Tonight I found an ad for emigration to Australia on the “Lady Ann”, departing England in June 1854. This is the ship that the Hapgood family (Thomas and Hester and family, and George and Hannah) came to Sydney NSW, as mentioned in an earlier post. The ad was in the Western Times, Exeteron on 10th June 1854. Exeter is a fair way from Marksbury Somerset, where the Hapgoods lived at the time, but I assume the same ad was placed in many papers across the country (and I will keep looking in the Bath papers!)

Ad for emigration to Australia on the Lady Ann, from the Western Times, Exeter, 10 June 1854.

The ad says the Lady Ann will depart Plymouth on 18th June, and that it takes only Chief Cabin passengers. It also says the emigration agent is James B Wilcocks, and that he is located at Barbican, Plymouth.

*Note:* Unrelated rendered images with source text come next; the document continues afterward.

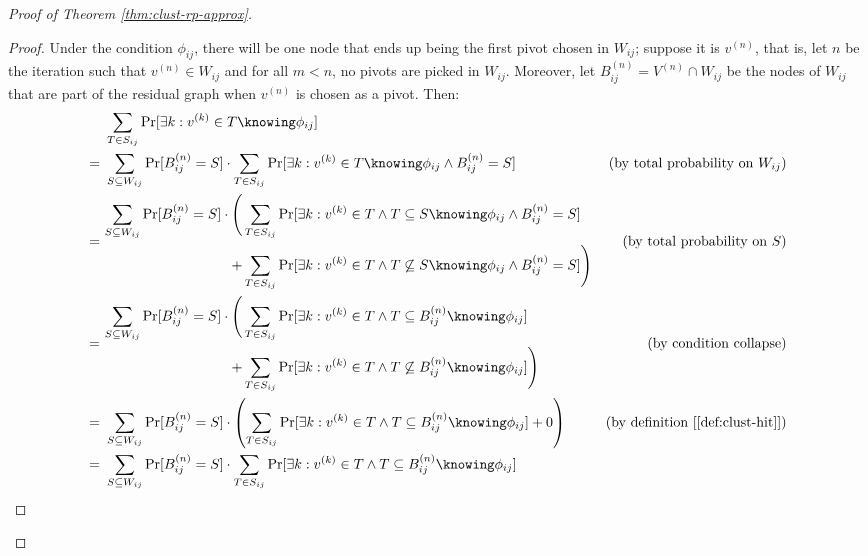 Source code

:\begin{proof}[Proof of Theorem \ref{thm:clust-rp-approx}]
\begin{proof}
        Under the condition $\phi_{ij}$, there will be one node that ends up being the first pivot chosen in $W_{ij}$; suppose it is $v^{(n)}$, that is, let $n$ be the iteration such that $v^{(n)} \in W_{ij}$ and for all $m < n$, no pivots are picked in $W_{ij}$. Moreover, let $B^{(n)}_{ij} = V^{(n)} \cap W_{ij}$ be the nodes of $W_{ij}$ that are part of the residual graph when $v^{(n)}$ is chosen as a pivot. Then:
        \begin{align*}
                &\ \sum_{T \in S_{ij}} \Pr[\exists k : v^{(k)} \in T \knowing \phi_{ij}] & \\
               =&\ \sum_{S \subseteq W_{ij}} \Pr[B^{(n)}_{ij} = S] \cdot \sum_{T \in S_{ij}} \Pr[\exists k : v^{(k)} \in T \knowing \phi_{ij} \wedge B^{(n)}_{ij} = S] & \text{(by total probability on $W_{ij}$)} \\
               =&\ \begin{aligned}
                \sum_{S \subseteq W_{ij}} \Pr[B^{(n)}_{ij} = S] \cdot \Biggl( & \sum_{T \in S_{ij}} \Pr[\exists k : v^{(k)} \in T \wedge T \subseteq S \knowing \phi_{ij} \wedge B^{(n)}_{ij} = S] \\ + & \sum_{T \in S_{ij}} \Pr[\exists k : v^{(k)} \in T \wedge T \not\subseteq S \knowing \phi_{ij} \wedge B^{(n)}_{ij} = S] \Biggr)
               \end{aligned} & \text{(by total probability on $S$)} \\
               =&\ \begin{aligned}
                \sum_{S \subseteq W_{ij}} \Pr[B^{(n)}_{ij} = S] \cdot \Biggl( & \sum_{T \in S_{ij}} \Pr[\exists k : v^{(k)} \in T \wedge T \subseteq B^{(n)}_{ij} \knowing \phi_{ij}] \\ + & \sum_{T \in S_{ij}} \Pr[\exists k : v^{(k)} \in T \wedge T \not\subseteq B^{(n)}_{ij} \knowing \phi_{ij}] \Biggr)
               \end{aligned} & \text{(by condition collapse)} \\
               =&\ \sum_{S \subseteq W_{ij}} \Pr[B^{(n)}_{ij} = S] \cdot \left(\sum_{T \in S_{ij}} \Pr[\exists k : v^{(k)} \in T \wedge T \subseteq B^{(n)}_{ij} \knowing \phi_{ij}] + 0 \right) & \text{(by definition [\ref{def:clust-hit}])} \\ %
               =&\ \sum_{S \subseteq W_{ij}} \Pr[B^{(n)}_{ij} = S] \cdot \sum_{T \in S_{ij}} \Pr[\exists k : v^{(k)} \in T \wedge T \subseteq B^{(n)}_{ij} \knowing \phi_{ij}] & \\

\end{align*}
\end{proof}
\end{proof}
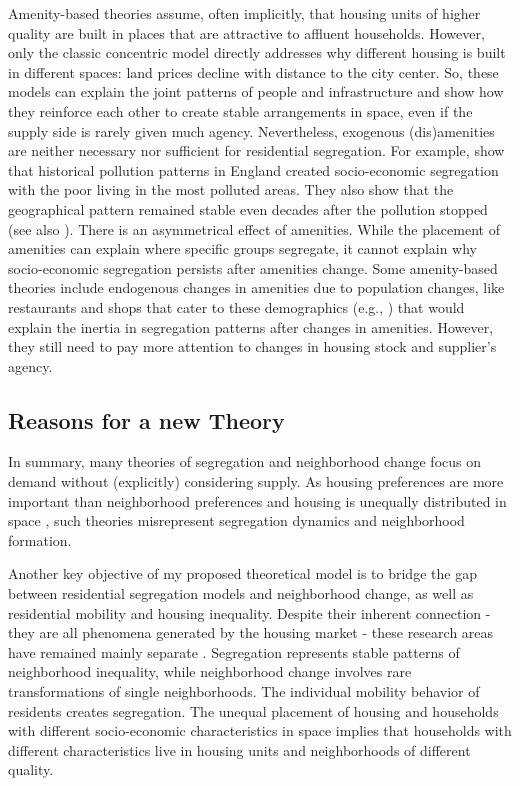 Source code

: Amenity-based theories assume, often implicitly, that housing units of higher quality are built in places that are attractive to affluent households. However, only the classic concentric model directly addresses why different housing is built in different spaces: land prices decline with distance to the city center. So, these models can explain the joint patterns of people and infrastructure and show how they reinforce each other to create stable arrangements in space, even if the supply side is rarely given much agency. Nevertheless, exogenous (dis)amenities are neither necessary nor sufficient for residential segregation. For example, \citet{heblichEastSideStoryHistorical2021} show that historical pollution patterns in England created socio-economic segregation with the poor living in the most polluted areas. They also show that the geographical pattern remained stable even decades after the pollution stopped (see also \cite{ruttenauerEnvironmentalInequalityResidential2021}). There is an asymmetrical effect of amenities. While the placement of amenities can explain where specific groups segregate, it cannot explain why socio-economic segregation persists after amenities change. Some amenity-based theories include endogenous changes in amenities due to population changes, like restaurants and shops that cater to these demographics (e.g., \cite{bruecknerWhyCentralParis1999}) that would explain the inertia in segregation patterns after changes in amenities. However, they still need to pay more attention to changes in housing stock and supplier's agency.


\subsection{Reasons for a new Theory}

In summary, many theories of segregation and neighborhood change focus on demand without (explicitly) considering supply. As housing preferences are more important than neighborhood preferences \citep{chauCriticalReviewLiterature2003, bayerEquilibriumModelSorting2004, mummoloWhyPartisansNot2017, delucaNotJustLateral2020} and housing is unequally distributed in space \citep{loufPatternsResidentialSegregation2016, oecdDividedCitiesUnderstanding2018, owensBuildingInequalityHousing2019}, such theories misrepresent segregation dynamics and neighborhood formation. 

Another key objective of my proposed theoretical model is to bridge the gap between residential segregation models and neighborhood change, as well as residential mobility and housing inequality. Despite their inherent connection - they are all phenomena generated by the housing market - these research areas have remained mainly separate \citep{hwangThingsChangeThings2016}. Segregation represents stable patterns of neighborhood inequality, while neighborhood change involves rare transformations of single neighborhoods. The individual mobility behavior of residents creates segregation. The unequal placement of housing and households with different socio-economic characteristics in space implies that households with different characteristics live in housing units and neighborhoods of different quality.

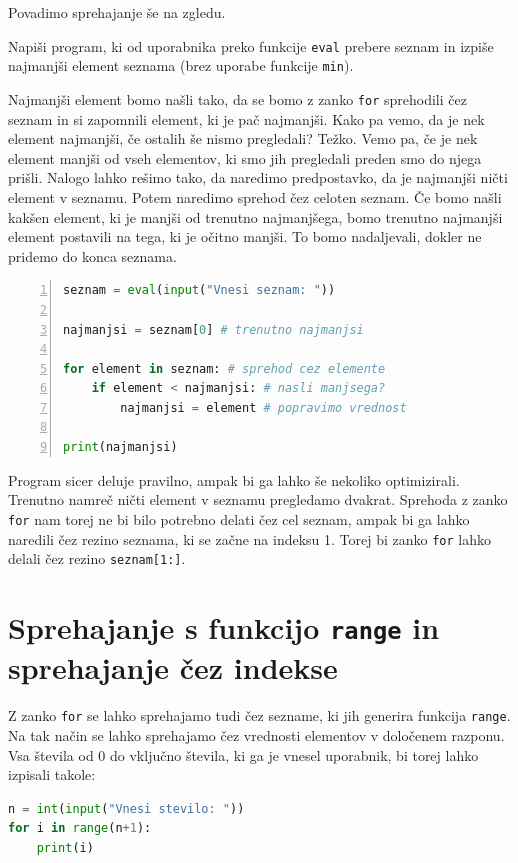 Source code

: Povadimo sprehajanje še na zgledu.
\begin{zgled}
Napiši program, ki od uporabnika preko funkcije \texttt{eval} prebere seznam in izpiše najmanjši element seznama (brez uporabe funkcije \texttt{min}). 
\end{zgled}
\begin{resitev}
Najmanjši element bomo našli tako, da se bomo z zanko \texttt{for} sprehodili čez seznam in si zapomnili element, ki je pač najmanjši. Kako pa vemo, da je nek element najmanjši, če ostalih še nismo pregledali? Težko. Vemo pa, če je nek element manjši od vseh elementov, ki smo jih pregledali preden smo do njega prišli. Nalogo lahko rešimo tako, da naredimo predpostavko, da je najmanjši ničti element v seznamu. Potem naredimo sprehod čez celoten seznam. Če bomo našli kakšen element, ki je manjši od trenutno najmanjšega, bomo trenutno najmanjši element postavili na tega, ki je očitno manjši. To bomo nadaljevali, dokler ne pridemo do konca seznama.
\begin{lstlisting}[language=Python,numbers=left]
seznam = eval(input("Vnesi seznam: "))

najmanjsi = seznam[0] # trenutno najmanjsi

for element in seznam: # sprehod cez elemente
    if element < najmanjsi: # nasli manjsega?
        najmanjsi = element # popravimo vrednost

print(najmanjsi)
\end{lstlisting}
Program sicer deluje pravilno, ampak bi ga lahko še nekoliko optimizirali. Trenutno namreč ničti element v seznamu pregledamo dvakrat. Sprehoda z zanko \texttt{for} nam torej ne bi bilo potrebno delati čez cel seznam, ampak bi ga lahko naredili čez rezino seznama, ki se začne na indeksu 1. Torej bi zanko \texttt{for} lahko delali čez rezino \texttt{seznam[1:]}.
\end{resitev}

\section{Sprehajanje s funkcijo \texttt{range} in sprehajanje čez indekse}

Z zanko \texttt{for} se lahko sprehajamo tudi čez sezname, ki jih generira funkcija \texttt{range}. Na tak način se lahko sprehajamo čez vrednosti elementov v določenem razponu. Vsa števila od 0 do vključno števila, ki ga je vnesel uporabnik, bi torej lahko izpisali takole:
\begin{lstlisting}[language=Python]
n = int(input("Vnesi stevilo: "))
for i in range(n+1):
    print(i)
\end{lstlisting}


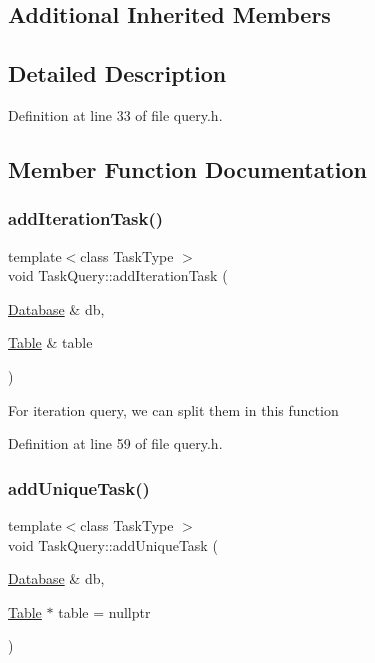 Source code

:\subsection*{Additional Inherited Members}


\subsection{Detailed Description}


Definition at line 33 of file query.\+h.



\subsection{Member Function Documentation}
\mbox{\label{class_task_query_a9432212e101b6b393c13cf93e1211755}} 
\subsubsection{\texorpdfstring{add\+Iteration\+Task()}{addIterationTask()}}
{\footnotesize\ttfamily template$<$class Task\+Type $>$ \\
void Task\+Query\+::add\+Iteration\+Task (\begin{DoxyParamCaption}\item[{\hyperlink{class_database}{Database} \&}]{db,  }\item[{\hyperlink{class_table}{Table} \&}]{table }\end{DoxyParamCaption})\hspace{0.3cm}{\ttfamily [inline]}}

For iteration query, we can split them in this function 

Definition at line 59 of file query.\+h.

\mbox{\label{class_task_query_afb2a8505209d5f521570305f60203b2d}} 
\subsubsection{\texorpdfstring{add\+Unique\+Task()}{addUniqueTask()}}
{\footnotesize\ttfamily template$<$class Task\+Type $>$ \\
void Task\+Query\+::add\+Unique\+Task (\begin{DoxyParamCaption}\item[{\hyperlink{class_database}{Database} \&}]{db,  }\item[{\hyperlink{class_table}{Table} $\ast$}]{table = {\ttfamily nullptr} }\end{DoxyParamCaption})\hspace{0.3cm}{\ttfamily [inline]}}

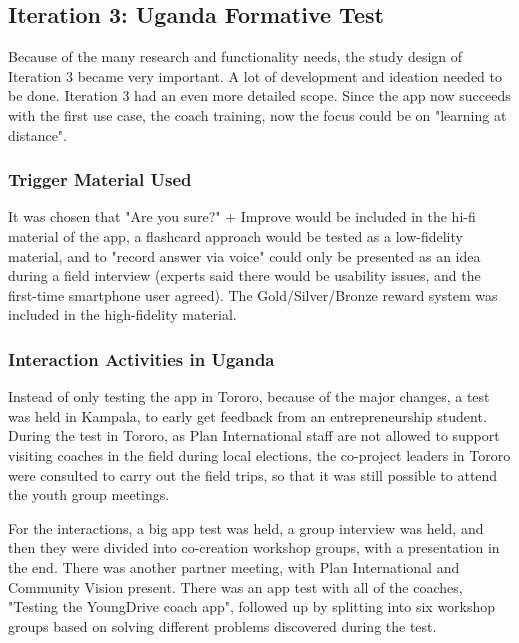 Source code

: \subsection{Iteration 3: Uganda Formative Test}\label{sec:sd-3}

Because of the many research and functionality needs, the study design of Iteration 3 became very important. A lot of development and ideation needed to be done. Iteration 3 had an even more detailed scope. Since the app now succeeds with the first use case, the coach training, now the focus could be on "learning at distance".

\subsubsection{Trigger Material Used}
It was chosen that "Are you sure?" + Improve would be included in the hi-fi material of the app, a flashcard approach would be tested as a low-fidelity material, and to "record answer via voice" could only be presented as an idea during a field interview (experts said there would be usability issues, and the first-time smartphone user agreed). The Gold/Silver/Bronze reward system was included in the high-fidelity material.

\subsubsection{Interaction Activities in Uganda}
Instead of only testing the app in Tororo, because of the major changes, a test was held in Kampala, to early get feedback from an entrepreneurship student. During the test in Tororo, as Plan International staff are not allowed to support visiting coaches in the field during local elections, the co-project leaders in Tororo were consulted to carry out the field trips, so that it was still possible to attend the youth group meetings.

For the interactions, a big app test was held, a group interview was held, and then they were divided into co-creation workshop groups, with a presentation in the end. There was another partner meeting, with Plan International and Community Vision present. There was an app test with all of the coaches, "Testing the YoungDrive coach app", followed up by splitting into six workshop groups based on solving different problems discovered during the test.


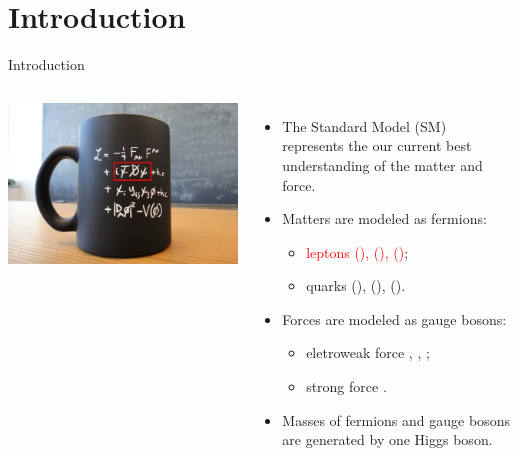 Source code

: \section{Introduction}

\begin{frame}{Introduction}
\smaller
    
    \begin{columns}
        \includegraphics[width=\textwidth]{slides/figures/cernmug.jpeg}
        \begin{itemize}
            \item The Standard Model (SM) represents the our current best understanding of the matter and force.
            \item Matters are modeled as fermions: 
            \begin{itemize}
            \smaller
                \item \textcolor{red}{leptons (\Pe\PGne), (\PGm\PGnGm), (\PGt\PGnGt)};
                \item quarks (\PQu\PQd), (\PQc\PQs), (\PQt\PQb).
            \end{itemize}
            \item Forces are modeled as gauge bosons:
            \begin{itemize}
            \smaller
                \item eletroweak force \PGg, \PZ, \textcolor{red}{\PW};
                \item strong force \Pg.
            \end{itemize}
            \item Masses of fermions and gauge bosons are generated by one Higgs boson.
        \end{itemize}
    \end{columns}
    

\end{frame}
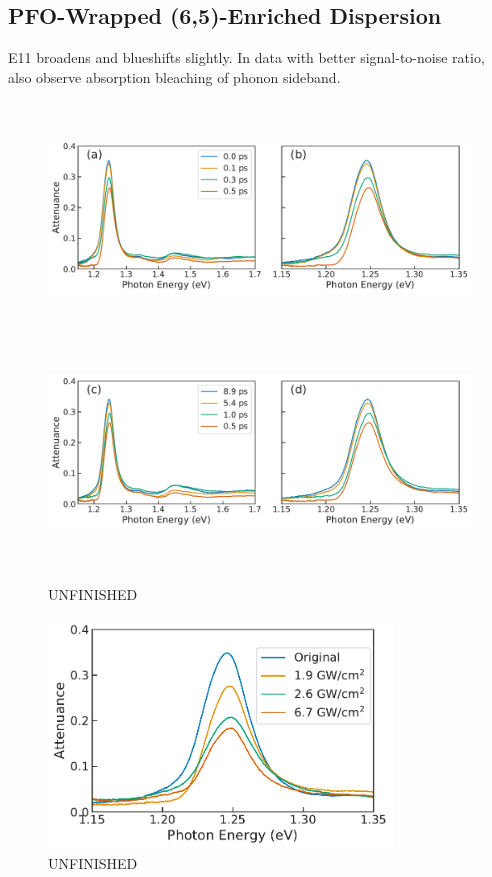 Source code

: \clearpage
\subsection{PFO-Wrapped (6,5)-Enriched Dispersion}

E11 broadens and blueshifts slightly. In data with better signal-to-noise ratio, also observe absorption bleaching of phonon sideband.

\begin{figure}[ht]%
	\centering
	{\includegraphics[height=2.4in]{images/chapter_my_data/Jan_CNT_ABS_1mW_decay} }
	{\includegraphics[height=2.4in]{images/chapter_my_data/Jan_CNT_ABS_1mW_recovery} }
	\caption{{\color{red} UNFINISHED}}
\end{figure}

\begin{figure}[ht]
	\centering
	\includegraphics[height=2.4in]{images/chapter_my_data/Jan_CNT_max_abs_change}
	\caption{{\color{red} UNFINISHED}}
\end{figure}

It turns out that Barbican is an area of Plymouth Harbour, and a huge shipping port. This is the same location that the Mayflower left for America in 1620. There is a photo from 1890 of the quay area that gives an idea of what it might have looked like at the time.

Southside Quay, Barbican, Plymouth. Photo ~1890 Various sources on internet, out of copyright, date from [1]

According to the James B Wilcox was “the chief Agent for the Emigration Commissioners, for the west of England, based at Plymouth. He selected Emigrants for Australia and British North America. He had long been engaged in Australian emigration, both as a Government service and for private self-supporting emigration” [2].

He had produced his own pamphlet on emigration to Australia in 1841 called “Emigration, Its Necessity and Advantages: With a Brief Account of the Principal Australian Colonies” and apparently provided a copy to every passenger on his ship – for 1 penny a copy based on the front cover.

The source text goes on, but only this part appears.